The once-popular app Whisper promises a place where you can share secrets anonymously. 

Engadget, By Mariella Moon


© Paula DaniĆ«lse via Getty Images | Whisper left users' details exposed in an open database for years

According to a Washington Post report, however, it left sensitive information that can be tied to users' confessions exposed to the public for years. Apparently, Whisper kept a non-password-protected database that allowed anyone to freely browse its records. Those records included users' age, ethnicity, gender, hometown, nickname, and membership in groups, which were mostly about sexual confessions and sexual orientation discussions.

Since the database included users' age, and Whisper was a hit among teens, it would've been easy for bad actors to find underage users -- especially since the records also contained the location coordinates of their last posts, which pointed to specific schools, neighborhoods, and workplaces. WP says it found 1.3 million results when it searched for users aged 15.

In addition, the database didn't just include details on newer users. Matthew Porter and Dan Ehrlich, cybersecurity consultants from Twelve Security, told the publication that they were able to access almost 900 million user records dating from the time the app was released in 2012.

Lauren Jamar, the VP of content and safety at Whisper's parent company MediaLab, said the sensitive details in the database represented "a consumer-facing feature of the application which users can choose to share or not share." But the researchers explained that the real problem is that Whisper exposed its users' data en masse, allowing randos to download it all.

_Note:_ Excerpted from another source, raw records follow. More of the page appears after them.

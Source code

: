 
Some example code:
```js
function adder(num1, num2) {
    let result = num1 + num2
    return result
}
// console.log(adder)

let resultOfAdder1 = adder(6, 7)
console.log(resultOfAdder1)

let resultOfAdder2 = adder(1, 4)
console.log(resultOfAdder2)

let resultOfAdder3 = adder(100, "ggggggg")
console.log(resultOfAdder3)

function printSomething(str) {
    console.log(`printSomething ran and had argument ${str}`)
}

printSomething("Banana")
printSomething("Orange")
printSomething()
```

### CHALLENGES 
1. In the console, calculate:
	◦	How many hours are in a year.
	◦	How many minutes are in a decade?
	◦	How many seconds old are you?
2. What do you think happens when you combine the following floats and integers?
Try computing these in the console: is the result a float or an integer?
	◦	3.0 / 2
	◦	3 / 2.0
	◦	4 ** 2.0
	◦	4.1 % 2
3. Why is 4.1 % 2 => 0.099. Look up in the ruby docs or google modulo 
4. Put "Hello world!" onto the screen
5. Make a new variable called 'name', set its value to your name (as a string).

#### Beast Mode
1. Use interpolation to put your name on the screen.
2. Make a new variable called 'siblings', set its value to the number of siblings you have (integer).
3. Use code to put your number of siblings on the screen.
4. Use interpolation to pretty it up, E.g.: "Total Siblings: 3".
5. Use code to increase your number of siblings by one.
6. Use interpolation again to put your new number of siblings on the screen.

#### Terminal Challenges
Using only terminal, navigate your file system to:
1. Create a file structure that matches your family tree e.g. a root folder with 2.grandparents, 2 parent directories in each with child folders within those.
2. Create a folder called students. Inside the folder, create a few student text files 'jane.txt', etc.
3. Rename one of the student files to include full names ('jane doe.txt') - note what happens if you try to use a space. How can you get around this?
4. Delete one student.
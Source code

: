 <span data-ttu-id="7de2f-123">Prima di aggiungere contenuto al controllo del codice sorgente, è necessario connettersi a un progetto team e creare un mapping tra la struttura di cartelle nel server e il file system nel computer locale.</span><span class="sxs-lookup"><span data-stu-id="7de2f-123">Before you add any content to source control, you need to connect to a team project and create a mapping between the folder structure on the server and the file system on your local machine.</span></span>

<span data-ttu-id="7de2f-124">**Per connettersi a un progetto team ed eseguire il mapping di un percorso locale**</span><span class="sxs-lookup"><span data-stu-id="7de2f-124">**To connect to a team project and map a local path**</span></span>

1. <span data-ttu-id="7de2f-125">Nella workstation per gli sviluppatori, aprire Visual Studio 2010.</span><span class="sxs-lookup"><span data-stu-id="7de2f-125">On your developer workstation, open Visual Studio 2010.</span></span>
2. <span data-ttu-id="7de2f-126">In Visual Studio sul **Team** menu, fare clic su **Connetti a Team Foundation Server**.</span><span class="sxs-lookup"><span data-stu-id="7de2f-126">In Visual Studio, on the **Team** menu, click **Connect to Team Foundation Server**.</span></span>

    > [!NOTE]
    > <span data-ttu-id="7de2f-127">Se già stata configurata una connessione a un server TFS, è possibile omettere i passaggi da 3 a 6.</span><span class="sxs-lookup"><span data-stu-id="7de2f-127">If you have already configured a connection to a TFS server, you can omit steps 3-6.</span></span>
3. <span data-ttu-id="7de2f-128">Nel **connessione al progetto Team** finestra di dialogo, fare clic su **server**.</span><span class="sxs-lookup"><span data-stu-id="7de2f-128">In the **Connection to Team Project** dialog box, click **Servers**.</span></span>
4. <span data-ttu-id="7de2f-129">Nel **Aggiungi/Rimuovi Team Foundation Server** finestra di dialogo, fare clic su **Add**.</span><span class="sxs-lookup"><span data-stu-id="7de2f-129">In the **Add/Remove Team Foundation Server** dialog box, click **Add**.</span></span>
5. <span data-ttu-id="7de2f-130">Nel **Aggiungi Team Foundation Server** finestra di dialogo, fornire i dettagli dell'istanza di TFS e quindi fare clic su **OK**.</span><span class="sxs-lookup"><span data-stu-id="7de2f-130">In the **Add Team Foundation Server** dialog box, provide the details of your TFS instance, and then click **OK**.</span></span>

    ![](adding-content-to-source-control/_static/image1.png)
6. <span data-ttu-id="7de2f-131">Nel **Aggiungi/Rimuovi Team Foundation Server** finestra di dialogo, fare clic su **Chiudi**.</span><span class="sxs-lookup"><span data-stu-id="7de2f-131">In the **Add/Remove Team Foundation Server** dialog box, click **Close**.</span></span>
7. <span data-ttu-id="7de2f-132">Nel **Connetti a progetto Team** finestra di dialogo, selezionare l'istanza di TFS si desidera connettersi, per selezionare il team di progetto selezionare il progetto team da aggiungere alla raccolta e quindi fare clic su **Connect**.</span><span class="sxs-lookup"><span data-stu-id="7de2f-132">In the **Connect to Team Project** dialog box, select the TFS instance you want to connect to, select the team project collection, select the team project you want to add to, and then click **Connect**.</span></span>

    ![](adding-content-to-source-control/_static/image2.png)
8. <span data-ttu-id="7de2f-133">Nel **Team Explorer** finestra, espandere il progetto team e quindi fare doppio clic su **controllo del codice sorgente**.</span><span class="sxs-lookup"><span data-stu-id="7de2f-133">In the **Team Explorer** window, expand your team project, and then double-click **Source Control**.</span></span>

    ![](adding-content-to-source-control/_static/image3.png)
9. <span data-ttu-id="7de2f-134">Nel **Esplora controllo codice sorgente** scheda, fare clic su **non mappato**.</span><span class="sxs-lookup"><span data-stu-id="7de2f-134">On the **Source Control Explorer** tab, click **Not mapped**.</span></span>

The good news is that the researchers alerted law enforcement officials about the data exposure. Further, Whisper removed access to the data shortly after being notified by the researchers and The Post. This isn't the first time the service was caught in a security-related controversy, though. Back in 2014, The Guardian reported that it tracked users' location information even if they opted out and also shared information with the US Department of Defense.